Table 1 Summary of key findings, study populations, and sample sizes from the DOT-MS and DISCOMS RCTs and the OFSEP study

DISCOMS randomized 259 patients (128 continuers; 131 stoppers) with a median age of 62/63 years, a median disease duration of 20.9/23.4 years and a median since the last relapse of 13.2/14.5 years. Of note, only 35/259 patients were deemed to suffer from secondary-progressive MS with no substantial difference among groups. 24 patients received HE-DMT (mostly fingolimod). Baseline disability burden was rather low in the lights of the long disease duration and the older age (expanded disability status scale (EDSS) score: 3.3/3.4). The study failed to meet its primary endpoint as the hazard ratio for abundance of new disease activity (new MRI lesions and/or clinical relapses) was 2.89 (1.13–7.39) and treatment discontinuation was thus considered inferior to continuation. Of note, the study did not observe relevant differences in disability worsening rates (11.1%/12.3%). The study did not identify differences in terms of adverse events. The DISCOMS extension study provided further insights into the long-term effects of discontinuing DMTs in older, stable MS patients. Over a mean follow-up of 40 months, no relapses were observed, and new MRI lesions remained rare in both groups (1/30 continuers, 2/44 discontinuers). However, time to new disease activity remained significantly shorter in the discontinuation group.
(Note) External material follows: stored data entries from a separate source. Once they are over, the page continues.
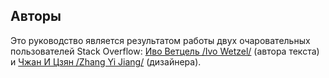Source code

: ## Авторы

Это руководство является результатом работы двух очаровательных пользователей Stack Overflow: [Иво Ветцель /Ivo Wetzel/][1] (автора текста) и [Чжан И Цзян /Zhang Yi Jiang/][2] (дизайнера).

[1]: http://stackoverflow.com/users/170224/ivo-wetzel
[2]: http://stackoverflow.com/users/313758/yi-jiang

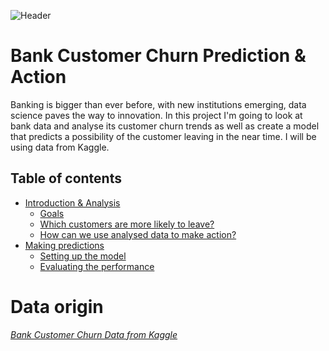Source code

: ![Header](https://i.imgur.com/9DVP9vv.png)



# Bank Customer Churn Prediction & Action

Banking is bigger than ever before, with new institutions emerging, data science paves the way to innovation. In this project I'm going to look at bank data and analyse its customer churn trends as well as create a model that predicts a possibility of the customer leaving in the near time. I will be using data from Kaggle.



## Table of contents

- [Introduction & Analysis]()
  - [Goals]()
  - [Which customers are more likely to leave?]()
  - [How can we use analysed data to make action?]()
- [Making predictions]()
  - [Setting up the model]()
  - [Evaluating the performance]()



# Data origin

[_Bank Customer Churn Data from Kaggle_](https://www.kaggle.com/puneet6060/intel-image-classification)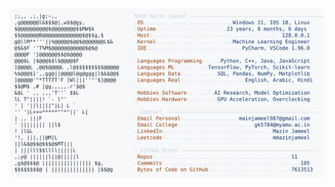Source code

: <picture>
  <source srcset="https://raw.githubusercontent.com/mmazinjameel/mmazinjameel/main/dark_mode.svg?v=1752195341" media="(prefers-color-scheme: dark)">
  <img src="https://raw.githubusercontent.com/mmazinjameel/mmazinjameel/main/light_mode.svg?v=1752195341">
</picture>
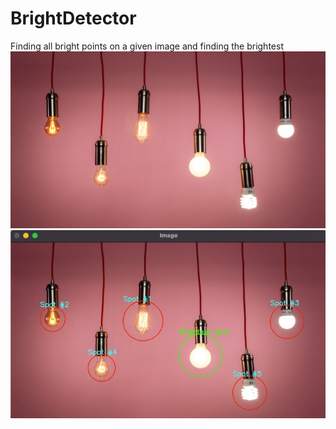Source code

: # BrightDetector
Finding all bright points on a given image and finding the brightest
![Beginnig](bulbs.jpeg)
![Result](after.jpg)
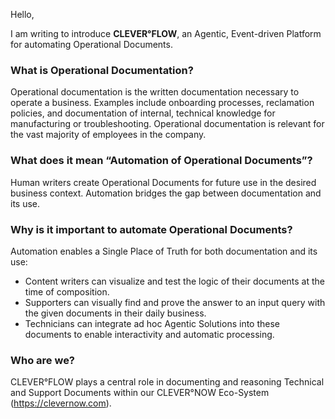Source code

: Hello,

I am writing to introduce **CLEVER°FLOW**, an Agentic, Event-driven Platform for automating Operational Documents.

### What is Operational Documentation?
Operational documentation is the written documentation necessary to operate a business. Examples include onboarding processes, reclamation policies, and documentation of internal, technical knowledge for manufacturing or troubleshooting. 
Operational documentation is relevant for the vast majority of employees in the company.

### What does it mean “Automation of Operational Documents”?
Human writers create Operational Documents for future use in the desired business context. 
Automation bridges the gap between documentation and its use.

### Why is it important to automate Operational Documents?
Automation enables a Single Place of Truth for both documentation and its use:
- Content writers can visualize and test the logic of their documents at the time of composition.
- Supporters can visually find and prove the answer to an input query with the given documents in their daily business.
- Technicians can integrate ad hoc Agentic Solutions into these documents to enable interactivity and automatic processing.

### Who are we?
CLEVER°FLOW plays a central role in documenting and reasoning Technical and Support Documents within our CLEVER°NOW Eco-System (https://clevernow.com).
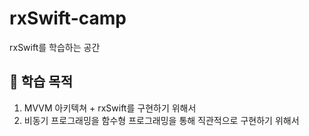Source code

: # rxSwift-camp
rxSwift를 학습하는 공간

## 🌟 학습 목적
1. MVVM 아키텍쳐 + rxSwift를 구현하기 위해서
2. 비동기 프로그래밍을 함수형 프로그래밍을 통해 직관적으로 구현하기 위해서
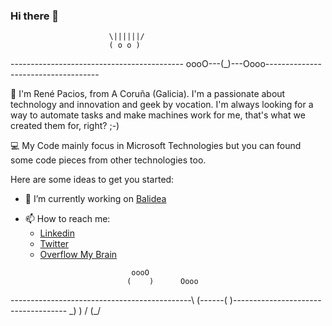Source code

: ### Hi there 👋
					   	  \||||||/
						  ( o o ) 
 ------------------------------------------- oooO---(_)---Oooo------------------------------------

<!--
**rene15009/rene15009** is a ✨ _special_ ✨ repository because its `README.md` (this file) appears on your GitHub profile.
-->

💬 I'm René Pacios, from A Coruña (Galicia). I'm a passionate about technology and innovation and geek by vocation. I'm always looking for a way to automate tasks and make machines work for me, that's what we created them for, right? ;-)

💻 My Code mainly focus in Microsoft Technologies but you can found some code pieces from other technologies too.


Here are some ideas to get you started:

- 🔭 I’m currently working on [Balidea](https://balidea.com)
<!-- - 🌱 I’m currently learning ...
     - 👯 I’m looking to collaborate on ...
     - 🤔 I’m looking for help with ...
     - 💬 Ask me about ...
-->
- 📫 How to reach me: 
  - [Linkedin](https://www.linkedin.com/in/rene-pacios-b5170917/)
  - [Twitter](https://twitter.com/rene15009)
  - [Overflow My Brain](https://blog.webrene.es/)

<!-- - 😄 Pronouns: ...
     - ⚡ Fun fact: ...
-->
				               oooO
				              (    )      Oooo
  ---------------------------------------------\  (------(    )------------------------------------
						\_)       )  /
							  (_/
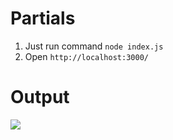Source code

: # Partials

1. Just run command `node index.js`
2. Open `http://localhost:3000/`

# Output

![](https://i.ibb.co/FKK5vqm/Screenshot-from-2019-06-30-15-41-47.png)
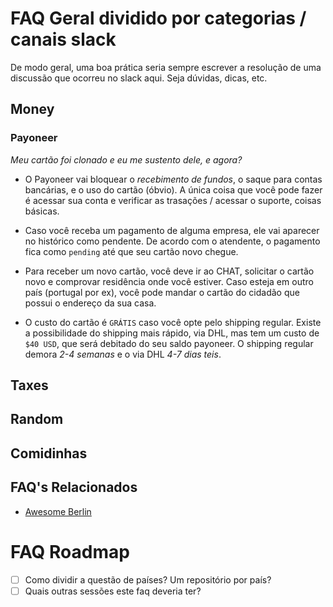 # FAQ Geral dividido por categorias / canais slack

De modo geral, uma boa prática seria sempre escrever a resolução de uma discussão que ocorreu no slack aqui. Seja dúvidas, dicas, etc.

## Money

### Payoneer

*Meu cartão foi clonado e eu me sustento dele, e agora?*

- O Payoneer vai bloquear o *recebimento de fundos*, o saque para contas bancárias, e o uso do cartão (óbvio). A única coisa que você pode fazer é acessar sua conta e verificar as trasações / acessar o suporte, coisas básicas.

- Caso você receba um pagamento de alguma empresa, ele vai aparecer no histórico como pendente. De acordo com o atendente, o pagamento fica como `pending` até que seu cartão novo chegue.

- Para receber um novo cartão, você deve ir ao CHAT, solicitar o cartão novo e comprovar residência onde você estiver. Caso esteja em outro país (portugal por ex), você pode mandar o cartão do cidadão que possui o endereço da sua casa.

- O custo do cartão é `GRÁTIS` caso você opte pelo shipping regular. Existe a possibilidade do shipping mais rápido, via DHL, mas tem um custo de `$40 USD`, que será debitado do seu saldo payoneer. O shipping regular demora *2-4 semanas* e o via DHL *4-7 dias teis*.

## Taxes

## Random

## Comidinhas

## FAQ's Relacionados

- [Awesome Berlin](https://github.com/marlonbernardes/awesome-berlin)

# FAQ Roadmap

- [ ] Como dividir a questão de países? Um repositório por país?
- [ ] Quais outras sessões este faq deveria ter?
DOT-MS included 189 patients until its premature termination. Among these, 44 patients were assigned to continue treatment whereas 45 patients stopped DMT. Median age was 55/54 years, median disease duration since MS onset was 13.3/14.1 years and the time since last documented clinical relapse was 9.8/9.4 years. The proportion of patients with SPMS was lower than in DISCOMS (4/89 patients). The degree of baseline disability was comparable among groups and resembled baseline parameters from DISCOMS (EDSS: 3.1/3.1). None of the patients received HE-DMT at baseline.

In March 2023, the study was prematurely terminated following an interim analysis that indicated significant disease activity in the discontinuation group. Compared to zero patients in the continuation group, 8/45 stoppers experienced any disease activity (clinical relapses: two patients; significant MRI activity (≥ 3 new lesions or ≥ 2 contrast-enhancing lesions): seven patients). The median follow-up at termination was 15.3 months. Furthermore, 10/45 patients in the discontinuation group had already re-started their DMT. Again, no new safety signals were detected.

In summary, both randomized clinical trials presented here indicated the potential risk of disease reactivation following treatment discontinuation. However, neither study had a sufficient sample size for subgroup analyses, including age strata. The premature termination of DOT-MS further limits the ability to draw definitive conclusions, and caution is required when extrapolating these findings. Given these limitations, direct comparisons between the two studies should be avoided, although some experts have considered the younger age of DOT-MS patients as potential risk factor within the study design.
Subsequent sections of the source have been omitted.